→ **Assignment**:
In the records below, the line with "4. Abra o arquivo" opens the range and the line with "7. Agora no" closes it; print that range exactly and nothing else.

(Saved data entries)
——————

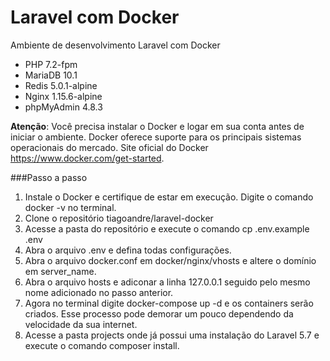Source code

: # Laravel com Docker

Ambiente de desenvolvimento Laravel com Docker

- PHP 7.2-fpm
- MariaDB 10.1
- Redis 5.0.1-alpine
- Nginx 1.15.6-alpine
- phpMyAdmin 4.8.3

**Atenção**: Você precisa instalar o Docker e logar em sua conta antes de iniciar o ambiente. Docker oferece suporte para os principais sistemas operacionais do mercado. Site oficial do Docker https://www.docker.com/get-started.

###Passo a passo
1. Instale o Docker e certifique de estar em execução. Digite o comando docker -v no terminal.
2. Clone o repositório tiagoandre/laravel-docker
3. Acesse a pasta do repositório e execute o comando cp .env.example .env
4. Abra o arquivo .env e defina todas configurações.
5. Abra o arquivo docker.conf em docker/nginx/vhosts e altere o domínio  em server_name. 
6. Abra o arquivo hosts e adiconar a linha 127.0.0.1 seguido pelo mesmo nome adicionado no passo anterior. 
7. Agora no terminal digite docker-compose up -d e os containers serão criados. Esse processo pode demorar um pouco dependendo da velocidade da sua internet. 
8. Acesse a pasta projects onde já possui uma instalação do Laravel 5.7 e execute o comando composer install.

——————

→ **Solution for this problem**:
4. Abra o arquivo .env e defina todas configurações.
5. Abra o arquivo docker.conf em docker/nginx/vhosts e altere o domínio  em server_name. 
6. Abra o arquivo hosts e adiconar a linha 127.0.0.1 seguido pelo mesmo nome adicionado no passo anterior. 
7. Agora no terminal digite docker-compose up -d e os containers serão criados. Esse processo pode demorar um pouco dependendo da velocidade da sua internet. 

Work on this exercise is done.